This past summer is likely to go down in history as the time when racial tensions--or, at least, the perception of racial tensions--reached its peak and threatened to divide a city already split among many economic, social and ethnic groups.
But amid the cries of outrage, the threats of revenge and half-hearted attempts at racial reconciliation, this summer may also have seen incidents that will cause the current wave of racial tensions to buckle under the weight of its own irrationality.
THE agenda for the summer of '89 seemed to be set early, as New Yorkers were introduced to the Spike Lee doctrine via his most recent film venture, Do the Right Thing. Reactions to the film ranged from the intellectual to the hysterical:
The movie will make the Blacks riot, caller after maniacal caller preached on inane AM radio talk shows. No, the movie is merely weighing the morality of King's doctrine of non-violence and Malcolm X's acceptance of violent options, argued Upper West Side liberals.
What did the movie actually do? Exactly what Spike Lee, in countless interviews, has said he wanted it to do--it made people think. New York's attention was now focused on the state of racial relations in the city, but the focus sometimes clouded the heart of the issue and exaggerated its most sensational effects.
So when a Black youth was killed allegedly by a gang of white teenagers in the predominantly white Bensonhurst section of Brooklyn, everyone was shocked, but no one seemed really surprised.
A media market rife with three tabloid newspapers and half-a-dozen trashy local television news shows gobbled up the appalling incident and gave New York what they thought it wanted to see--the final showdown in a racial turf war that nobody could win, while ignoring the very real underlying problems which the incident represented.
The Bensonhurst killing was the catalyst for a series of demonstrations which provided more sensationalist material: some Black leaders marched through Bensonhurst and a handful of white Brooklynites shouted racial epithets at them. Several days later, thousands of demonstrators marched through Brooklyn and eventually clashed with police when they were not allowed to cross the Brooklyn Bridge.

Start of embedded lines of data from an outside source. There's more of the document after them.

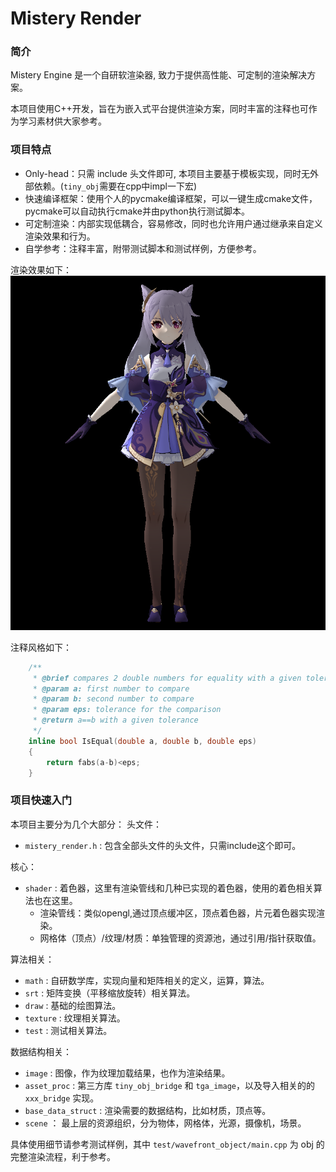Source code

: # Mistery Render

### 简介
Mistery Engine 是一个自研软渲染器, 致力于提供高性能、可定制的渲染解决方案。

本项目使用C++开发，旨在为嵌入式平台提供渲染方案，同时丰富的注释也可作为学习素材供大家参考。


### 项目特点
- Only-head：只需 include 头文件即可, 本项目主要基于模板实现，同时无外部依赖。(`tiny_obj`需要在cpp中impl一下宏)
- 快速编译框架：使用个人的pycmake编译框架，可以一键生成cmake文件，pycmake可以自动执行cmake并由python执行测试脚本。
- 可定制渲染：内部实现低耦合，容易修改，同时也允许用户通过继承来自定义渲染效果和行为。
- 自学参考：注释丰富，附带测试脚本和测试样例，方便参考。

渲染效果如下：
![Keqing Image](model/keqing/render_test.png)

注释风格如下：
``` cpp
    /**  
     * @brief compares 2 double numbers for equality with a given tolerance
     * @param a: first number to compare
     * @param b: second number to compare
     * @param eps: tolerance for the comparison
     * @return a==b with a given tolerance
     */  
    inline bool IsEqual(double a, double b, double eps)
    {
        return fabs(a-b)<eps;
    }

```

### 项目快速入门

本项目主要分为几个大部分：
头文件：
- `mistery_render.h` : 包含全部头文件的头文件，只需include这个即可。

核心：
- `shader` : 着色器，这里有渲染管线和几种已实现的着色器，使用的着色相关算法也在这里。
  - 渲染管线：类似opengl,通过顶点缓冲区，顶点着色器，片元着色器实现渲染。
  - 网格体（顶点）/纹理/材质：单独管理的资源池，通过引用/指针获取值。

算法相关：
- `math` :  自研数学库，实现向量和矩阵相关的定义，运算，算法。
- `srt` : 矩阵变换（平移缩放旋转）相关算法。
- `draw` : 基础的绘图算法。
- `texture` : 纹理相关算法。
- `test` : 测试相关算法。

数据结构相关：
- `image` : 图像，作为纹理加载结果，也作为渲染结果。
- `asset_proc` : 第三方库 `tiny_obj_bridge` 和 `tga_image`，以及导入相关的的 `xxx_bridge` 实现。
- `base_data_struct` : 渲染需要的数据结构，比如材质，顶点等。
- `scene` ： 最上层的资源组织，分为物体，网格体，光源，摄像机，场景。

具体使用细节请参考测试样例，其中 `test/wavefront_object/main.cpp` 为 obj 的完整渲染流程，利于参考。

IN the midst of the August insanity, Mayor Edward Koch was standing on his last political legs, fighting off a serious primary challenge by David Dinkins, who is Black. Not surprisingly, the two candidates stayed clear of blatant racial appeals--such tactics are tantamount to political suicide in light of New York's diverse electorate.

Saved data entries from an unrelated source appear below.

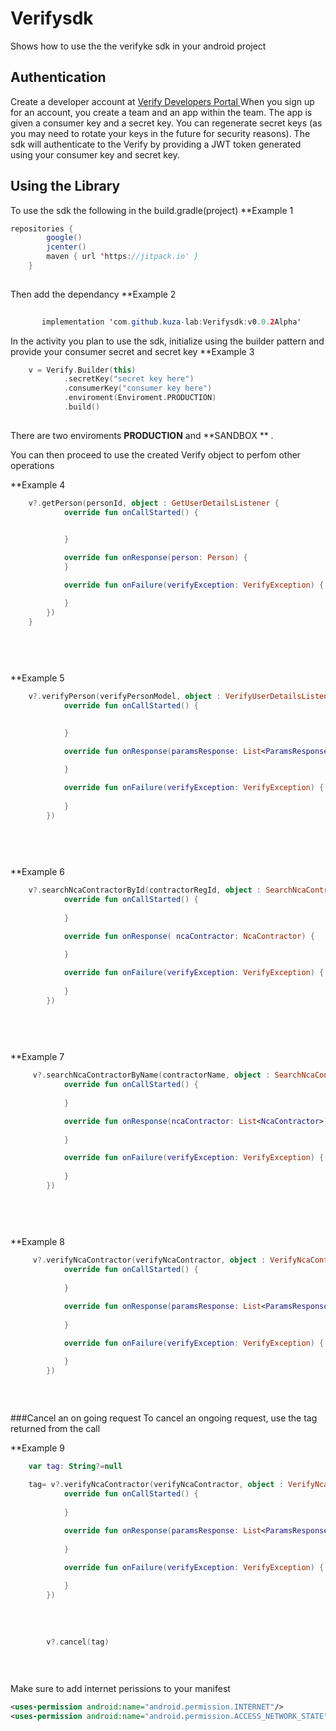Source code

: # Verifysdk

Shows how to use the the verifyke sdk  in your android project

## Authentication
Create a developer account at [Verify Developers Portal ](https://verify.ke/get-started)
When you sign up for an account, you create a team and an app within the team. 
The app is given a consumer key and a secret key. 
You can regenerate secret keys (as you may need to rotate your keys in the future for security reasons). 
The sdk will authenticate to the Verify  by providing a JWT token generated using your consumer key and secret key.

## Using the Library

To use the sdk the following in the build.gradle(project)
**Example  1
```java
repositories {
        google()
        jcenter()
        maven { url 'https://jitpack.io' }
    }
    
```
    
    
Then add the dependancy
**Example  2

```java
   
       implementation 'com.github.kuza-lab:Verifysdk:v0.0.2Alpha'
```


In the activity you plan to use the sdk, initialize using the builder pattern and provide your consumer secret and secret key 
**Example  3
```kotlin
    v = Verify.Builder(this)
            .secretKey("secret key here")
            .consumerKey("consumer key here")
            .enviroment(Enviroment.PRODUCTION)
            .build()
     
```

There are two enviroments  **PRODUCTION**  and   **SANDBOX **  .  

     
     
You can then proceed to use the created Verify object to perfom other operations 

**Example  4
     
```kotlin
    v?.getPerson(personId, object : GetUserDetailsListener {
            override fun onCallStarted() {

                
            }

            override fun onResponse(person: Person) {
            }

            override fun onFailure(verifyException: VerifyException) {

            }
        })
    }
    
    
   
    
```
**Example  5

```kotlin
    v?.verifyPerson(verifyPersonModel, object : VerifyUserDetailsListener {
            override fun onCallStarted() {
               

            }

            override fun onResponse(paramsResponse: List<ParamsResponse>) {
               
            }

            override fun onFailure(verifyException: VerifyException) {
               
            }
        })
    
    
   
    
```


**Example  6

```kotlin
    v?.searchNcaContractorById(contractorRegId, object : SearchNcaContractorByIdListener {
            override fun onCallStarted() {
              
            }

            override fun onResponse( ncaContractor: NcaContractor) {
                
            }

            override fun onFailure(verifyException: VerifyException) {
                
            }
        })
    
    
   
    
```

**Example  7

```kotlin
     v?.searchNcaContractorByName(contractorName, object : SearchNcaContractorByNameListener {
            override fun onCallStarted() {
              
            }

            override fun onResponse(ncaContractor: List<NcaContractor>) {
               
            }

            override fun onFailure(verifyException: VerifyException) {
                
            }
        })
    
    
   
    
```

**Example  8

```kotlin
     v?.verifyNcaContractor(verifyNcaContractor, object : VerifyNcaContractorListener {
            override fun onCallStarted() {
               
            }

            override fun onResponse(paramsResponse: List<ParamsResponse>) {
                
            }

            override fun onFailure(verifyException: VerifyException) {
               
            }
        })
    
   
    
```
###Cancel an on going request
To cancel an ongoing request, use the tag returned from the call

**Example 9

```kotlin
    var tag: String?=null
    
    tag= v?.verifyNcaContractor(verifyNcaContractor, object : VerifyNcaContractorListener {
            override fun onCallStarted() {
               
            }

            override fun onResponse(paramsResponse: List<ParamsResponse>) {
                
            }

            override fun onFailure(verifyException: VerifyException) {
               
            }
        })
        
        
        
        
        v?.cancel(tag)
    
   
    
```





Make sure to add internet perissions to your manifest

```xml
<uses-permission android:name="android.permission.INTERNET"/>
<uses-permission android:name="android.permission.ACCESS_NETWORK_STATE"/>

```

But the election became almost a referendum on the future of race relations in New York City. Although Koch was trying to win back the Black electorate (which he deperately needed to do), his tone was typically shrill and aggravating.
So when soft-spoken Dinkins made the appeal for a unified New York a cornerstone of his campaign, the election fell right into his hands. Dinkins did not represent the radical and highly vocal minority of New Yorkers who wanted to avenge the Bensonhurst murder.
Instead, Dinkins appealed to the rational majority of New Yorkers--those who knew that, despite the mood of hysteria that had engulfed the city with the hot and humid summer air, a majority of New Yorkers of different races actually wanted to get along.
This was the opinion expressed to me at David Dinkins' victory party last week by one of his key campaign workers. He went on about the beautiful mosaic of races which Dinkins represents and about how New York will be reunited once again.
When I finished speaking to him, he took my white hand with his Black hand and held it up in the air. "This is what New York is about, man," he said. "Together."
Sure, it was touching, but I realized that because he was a campaign worker, this "mosaic" bit might have been just another campaign-endorsed talking point. I wanted to believe in unity, though it sounded naive in the midst of a tense campaign.
AFTER an evening of hearing impassioned speeches and winning cheers, I faced a two-hour wait before the rumbling comfort of an Amtrak train could rush me back to South Station. That meant a typically uncomfortable stay in and around New York's unpleasant Penn Station.
I went to a newsstand on the street to check out those infamous tabloids, which somehow managed to put the Dinkins victory on its front page only minutes after the winner was declared. Waiting at the newsstand were two bedraggled and apparently intoxicated men who were Black.
"Too, bad. Your guy lost--he's outta there," one of them said with a certain degree of mocking joy as I reached for a Post.
"Actually," I said while pulling a Dinkins poster out of my portfolio, "I was just at the Dinkins party."
The man seemed shocked--he grabbed and held my hand. "We're gonna do it this year," he shouted. "You and me. You and me. This is it."
It was uncanny, the similarity between this scene and the earlier one at the party--but this was the real world. He and I, perfect strangers, could just as easily have been shouting racial epithets at each other in Bensonhurst or in the next Spike Lee movie--but, no. This was the real New York.
IN a city so plagued by very real troubles and very real pain, city government has a tremendous job ahead in attempting to right the wrongs of discrimination and injustice. But although the city can arrest violent racists, it can't make them want to turn their hate into love.
The problems of racism are deeprooted, and maybe nothing short of the passage of time can heal the wounds of hate. We certainly can't expect one mayor to compensate for hundreds of years of injustice.
But the mayor is the one symbol that can inspire people to change their attitudes and return a city from hysteria to harmonious sanity. I can't be sure--but that encounter outside Penn Station might not have happened if New York had voted for another four years of Ed Koch.
Even before he takes office or is even elected, the symbol of Dinkins and the hope he represents has the real potential to make a positive change in New Yorkers' attitudes about race--and that is what David Dinkins really offers New York.